Why one shared tracer matters #
In a Module Federation setup the host loads remotes at runtime, and each remote ships its own JavaScript. If each bundle calls WebTracerProvider on its own, you get two tracer providers in one tab. Their spans never share a parent, the traceparent header is generated by whichever provider happens to fire first, and your collector shows orphaned root spans.
The fix is structural: the host owns the tracer, exposes it on a well-known global, and remotes look it up instead of creating their own. This mirrors how you treat any shared runtime dependency in a federated app — exactly one instance, owned by the host, reused everywhere.
Prerequisites #
- A host (shell) and at least one remote, wired with Module Federation (Webpack 5 or Vite).

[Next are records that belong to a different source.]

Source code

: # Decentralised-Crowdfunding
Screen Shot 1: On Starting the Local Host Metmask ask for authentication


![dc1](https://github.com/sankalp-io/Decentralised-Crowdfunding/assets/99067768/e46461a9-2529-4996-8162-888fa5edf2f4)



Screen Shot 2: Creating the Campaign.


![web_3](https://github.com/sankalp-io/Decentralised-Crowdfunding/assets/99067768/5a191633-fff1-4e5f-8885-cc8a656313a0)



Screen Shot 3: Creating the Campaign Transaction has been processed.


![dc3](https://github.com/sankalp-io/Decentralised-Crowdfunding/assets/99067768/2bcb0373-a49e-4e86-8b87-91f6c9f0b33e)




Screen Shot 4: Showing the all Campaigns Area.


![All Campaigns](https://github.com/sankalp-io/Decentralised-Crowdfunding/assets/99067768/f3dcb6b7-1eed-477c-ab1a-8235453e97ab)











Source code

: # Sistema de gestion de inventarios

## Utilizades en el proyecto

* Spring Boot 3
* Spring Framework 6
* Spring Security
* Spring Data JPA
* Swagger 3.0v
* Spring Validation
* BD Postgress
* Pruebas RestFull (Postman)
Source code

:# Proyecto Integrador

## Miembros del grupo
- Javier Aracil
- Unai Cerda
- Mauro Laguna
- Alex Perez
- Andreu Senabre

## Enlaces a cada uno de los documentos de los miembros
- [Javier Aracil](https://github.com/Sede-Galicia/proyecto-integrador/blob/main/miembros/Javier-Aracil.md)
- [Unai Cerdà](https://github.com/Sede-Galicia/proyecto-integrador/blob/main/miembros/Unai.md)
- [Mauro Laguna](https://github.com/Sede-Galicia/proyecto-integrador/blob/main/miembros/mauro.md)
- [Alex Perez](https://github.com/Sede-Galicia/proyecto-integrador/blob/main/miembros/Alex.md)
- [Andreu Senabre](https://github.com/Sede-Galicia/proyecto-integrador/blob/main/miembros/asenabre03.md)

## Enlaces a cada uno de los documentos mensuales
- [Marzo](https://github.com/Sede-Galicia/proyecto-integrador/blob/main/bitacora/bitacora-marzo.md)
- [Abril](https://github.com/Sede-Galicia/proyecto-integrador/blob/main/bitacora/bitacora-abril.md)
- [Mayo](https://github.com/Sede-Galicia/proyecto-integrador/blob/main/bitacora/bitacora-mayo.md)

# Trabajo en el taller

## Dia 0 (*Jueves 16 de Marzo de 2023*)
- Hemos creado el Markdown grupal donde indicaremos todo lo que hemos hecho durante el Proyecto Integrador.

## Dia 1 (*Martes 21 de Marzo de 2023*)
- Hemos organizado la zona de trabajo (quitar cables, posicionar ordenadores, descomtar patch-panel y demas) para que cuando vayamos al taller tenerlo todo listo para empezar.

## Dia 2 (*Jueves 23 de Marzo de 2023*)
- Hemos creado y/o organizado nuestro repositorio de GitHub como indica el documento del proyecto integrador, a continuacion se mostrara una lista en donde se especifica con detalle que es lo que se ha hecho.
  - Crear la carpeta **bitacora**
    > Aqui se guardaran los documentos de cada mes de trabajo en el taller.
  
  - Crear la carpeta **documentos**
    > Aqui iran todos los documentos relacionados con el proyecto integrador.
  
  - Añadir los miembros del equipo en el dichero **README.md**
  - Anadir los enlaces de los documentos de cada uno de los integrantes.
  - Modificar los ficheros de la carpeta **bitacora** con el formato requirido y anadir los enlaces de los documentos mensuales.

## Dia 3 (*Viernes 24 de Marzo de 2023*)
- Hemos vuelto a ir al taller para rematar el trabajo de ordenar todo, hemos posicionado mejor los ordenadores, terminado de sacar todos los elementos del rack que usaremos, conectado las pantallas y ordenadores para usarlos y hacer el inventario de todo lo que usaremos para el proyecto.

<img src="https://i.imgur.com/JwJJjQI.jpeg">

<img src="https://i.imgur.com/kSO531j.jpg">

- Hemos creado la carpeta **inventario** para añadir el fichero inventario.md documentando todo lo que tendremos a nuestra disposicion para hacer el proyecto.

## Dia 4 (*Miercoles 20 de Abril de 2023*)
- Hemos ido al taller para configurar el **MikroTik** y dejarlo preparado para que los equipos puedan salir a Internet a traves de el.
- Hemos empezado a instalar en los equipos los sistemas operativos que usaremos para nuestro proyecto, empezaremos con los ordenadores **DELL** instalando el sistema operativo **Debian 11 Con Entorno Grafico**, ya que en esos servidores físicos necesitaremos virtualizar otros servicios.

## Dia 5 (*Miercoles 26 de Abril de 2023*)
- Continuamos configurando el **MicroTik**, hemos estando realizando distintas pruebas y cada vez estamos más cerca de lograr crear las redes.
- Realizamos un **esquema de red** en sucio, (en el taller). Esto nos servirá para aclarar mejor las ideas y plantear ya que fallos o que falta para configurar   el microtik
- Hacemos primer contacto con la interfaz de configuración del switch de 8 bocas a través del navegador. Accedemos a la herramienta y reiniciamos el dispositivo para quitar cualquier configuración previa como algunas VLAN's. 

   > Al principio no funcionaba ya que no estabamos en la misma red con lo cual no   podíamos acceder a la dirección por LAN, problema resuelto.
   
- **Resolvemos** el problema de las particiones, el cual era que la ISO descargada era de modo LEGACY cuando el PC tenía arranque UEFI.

- Node 18+ and these packages installed in the host only:
npm install @opentelemetry/sdk-trace-web \
@opentelemetry/context-zone \
@opentelemetry/exporter-trace-otlp-http \
@opentelemetry/instrumentation \
@opentelemetry/instrumentation-fetch \
@opentelemetry/instrumentation-xml-http-request \
@opentelemetry/resources \
@opentelemetry/semantic-conventions- An OTLP-compatible collector reachable from the browser (an OpenTelemetry Collector with the
otlphttp/httpreceiver, or a vendor endpoint). Assume it listens athttp://localhost:4318for local development. - The remotes do not install the SDK. They depend only on the small accessor from Step 2.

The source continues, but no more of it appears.